Goal of the exercise: Within the data that follows, how many lines carry the string "WeekendFlag"? Give the number alone.

========

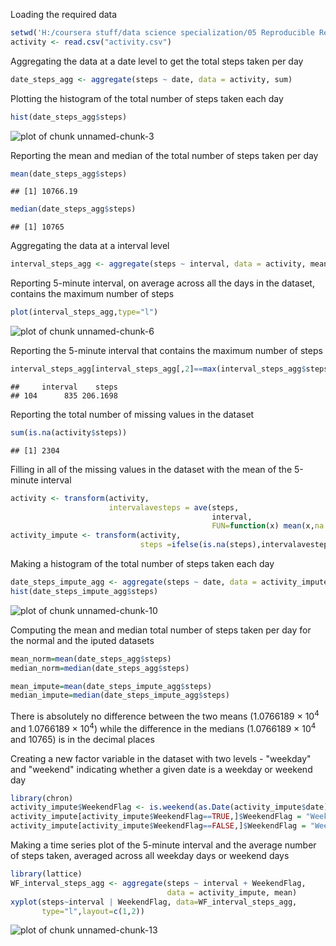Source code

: Loading the required data 

```r
setwd('H:/coursera stuff/data science specialization/05 Reproducible Research/Course Projects/Project 1/Input Data')
activity <- read.csv("activity.csv")
```

Aggregating the data at a date level to get the total steps taken per day

```r
date_steps_agg <- aggregate(steps ~ date, data = activity, sum)
```

Plotting the histogram of the total number of steps taken each day

```r
hist(date_steps_agg$steps)
```

![plot of chunk unnamed-chunk-3](figure/unnamed-chunk-3-1.png) 

Reporting the mean and median of the total number of steps taken per day

```r
mean(date_steps_agg$steps)
```

```
## [1] 10766.19
```

```r
median(date_steps_agg$steps)
```

```
## [1] 10765
```

Aggregating the data at a interval level

```r
interval_steps_agg <- aggregate(steps ~ interval, data = activity, mean)
```

Reporting 5-minute interval, on average across all the days in the dataset, contains the maximum number of steps

```r
plot(interval_steps_agg,type="l")
```

![plot of chunk unnamed-chunk-6](figure/unnamed-chunk-6-1.png) 

Reporting the 5-minute interval that contains the maximum number of steps

```r
interval_steps_agg[interval_steps_agg[,2]==max(interval_steps_agg$steps),]
```

```
##     interval    steps
## 104      835 206.1698
```

Reporting the total number of missing values in the dataset

```r
sum(is.na(activity$steps))
```

```
## [1] 2304
```

Filling in all of the missing values in the dataset with the mean of the
5-minute interval

```r
activity <- transform(activity,
                      intervalavesteps = ave(steps,
                                             interval,
                                             FUN=function(x) mean(x,na.rm=TRUE)))
activity_impute <- transform(activity, 
                             steps =ifelse(is.na(steps),intervalavesteps,steps))
```

Making a histogram of the total number of steps taken each day

```r
date_steps_impute_agg <- aggregate(steps ~ date, data = activity_impute, sum)
hist(date_steps_impute_agg$steps)
```

![plot of chunk unnamed-chunk-10](figure/unnamed-chunk-10-1.png) 

Computing the mean and median total number of steps taken per day for the normal and the iputed datasets

```r
mean_norm=mean(date_steps_agg$steps)
median_norm=median(date_steps_agg$steps)

mean_impute=mean(date_steps_impute_agg$steps)
median_impute=median(date_steps_impute_agg$steps)
```

There is absolutely no difference between the two means (1.0766189 &times; 10<sup>4</sup> and 1.0766189 &times; 10<sup>4</sup>) while the difference in the medians (1.0766189 &times; 10<sup>4</sup> and 10765) is in the decimal places

Creating a new factor variable in the dataset with two levels - "weekday" and "weekend" indicating whether a given date is a weekday or weekend day

```r
library(chron)
activity_impute$WeekendFlag <- is.weekend(as.Date(activity_impute$date))
activity_impute[activity_impute$WeekendFlag==TRUE,]$WeekendFlag = "Weekend"
activity_impute[activity_impute$WeekendFlag==FALSE,]$WeekendFlag = "Weekday"
```

Making a time series plot of the 5-minute interval and the average number of steps taken, averaged across all weekday days or weekend days

```r
library(lattice)
WF_interval_steps_agg <- aggregate(steps ~ interval + WeekendFlag, 
                                   data = activity_impute, mean)
xyplot(steps~interval | WeekendFlag, data=WF_interval_steps_agg,
       type="l",layout=c(1,2))
```

![plot of chunk unnamed-chunk-13](figure/unnamed-chunk-13-1.png) 

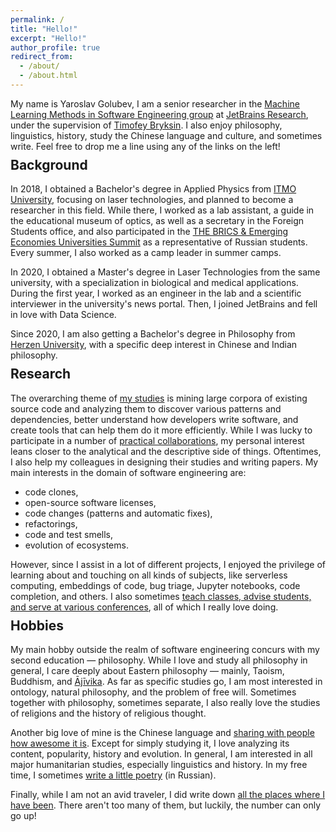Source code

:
 ```yaml
---
permalink: /
title: "Hello!"
excerpt: "Hello!"
author_profile: true
redirect_from: 
  - /about/
  - /about.html
---
```


My name is Yaroslav Golubev, I am a senior researcher in the
[Machine Learning Methods in Software Engineering group](https://research.jetbrains.org/groups/ml_methods/) at
[JetBrains Research](https://research.jetbrains.org/), under the supervision of [Timofey Bryksin](https://jzuken.github.io/).
I also enjoy philosophy, linguistics, history, study the Chinese language and culture, and sometimes write. Feel free to drop me a line using any of the links on the left!

<h2 style="margin-top: -5px;">Background</h2>

In 2018, I obtained a Bachelor's degree in Applied Physics from [ITMO University](https://en.itmo.ru/), focusing on laser
technologies, and planned to become a researcher in this field. While there, I worked as a lab assistant, a guide in the educational museum of optics, as well as a
secretary in the Foreign Students office, and also participated in the <a href="https://www.timeshighereducation.com/world-university-rankings/brics-emerging-economies-universities-summit-take-place-johannesburg">THE BRICS & Emerging Economies Universities Summit</a>
as a representative of Russian students. Every summer, I also worked as a camp leader in summer camps. 

In 2020, I obtained a Master's degree in Laser Technologies from the same university,
with a specialization in biological and medical applications. During the first year, I worked as an engineer in the lab and a scientific
interviewer in the university's news portal. Then, I joined JetBrains and fell in love with Data Science. 

Since 2020, I am also getting
a Bachelor's degree in Philosophy from [Herzen University](https://en.hspu.org/), with a specific deep interest in Chinese and Indian philosophy.

<h2 style="margin-top: -5px;">Research</h2>

The overarching theme of [my studies](https://areyde.com/publications/) is mining large corpora of existing source code and analyzing them to discover various
patterns and dependencies, better understand how developers write software, and create tools that can help them do it more efficiently. While
I was lucky to participate in a number of [practical collaborations](https://areyde.com/tools/), my personal interest leans closer
to the analytical and the descriptive side of things. Oftentimes, I also help my colleagues in designing their studies and writing papers. 
My main interests in the domain of software engineering are:

* code clones,
* open-source software licenses,
* code changes (patterns and automatic fixes), 
* refactorings,
* code and test smells,
* evolution of ecosystems.

However, since I assist in a lot of different projects, I enjoyed the privilege of learning about and touching on all kinds of subjects,
like serverless computing, embeddings of code, bug triage, Jupyter notebooks, code completion, and others. I also sometimes [teach classes, advise students, and serve at various conferences](https://areyde.com/academic_work/),
all of which I really love doing. 

<h2 style="margin-top: -5px;">Hobbies</h2>

My main hobby outside the realm of software engineering concurs with my second education — philosophy.
While I love and study all philosophy in general, I care deeply about Eastern philosophy — mainly, Taoism, Buddhism, and [Ājīvika](https://en.wikipedia.org/wiki/%C4%80j%C4%ABvika).
As far as specific studies go, I am most interested in ontology, natural philosophy, and the problem of free will.
Sometimes together with philosophy, sometimes separate, I also really love the studies of religions and the history of religious thought.

Another big love of mine is the Chinese language and [sharing with people how awesome it is](https://areyde.com/chinese/). 
Except for simply studying it, I love analyzing its content, popularity, history and evolution. In general, 
I am interested in all major humanitarian studies, especially linguistics and history. In my free time, I sometimes 
[write a little poetry](https://areyde.com/poetry/) (in Russian).

Finally, while I am not an avid traveler, I did write down 
[all the places where I have been](https://areyde.com/travels/). There aren't too many of them, but luckily, the number can only go up!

========

Result: 5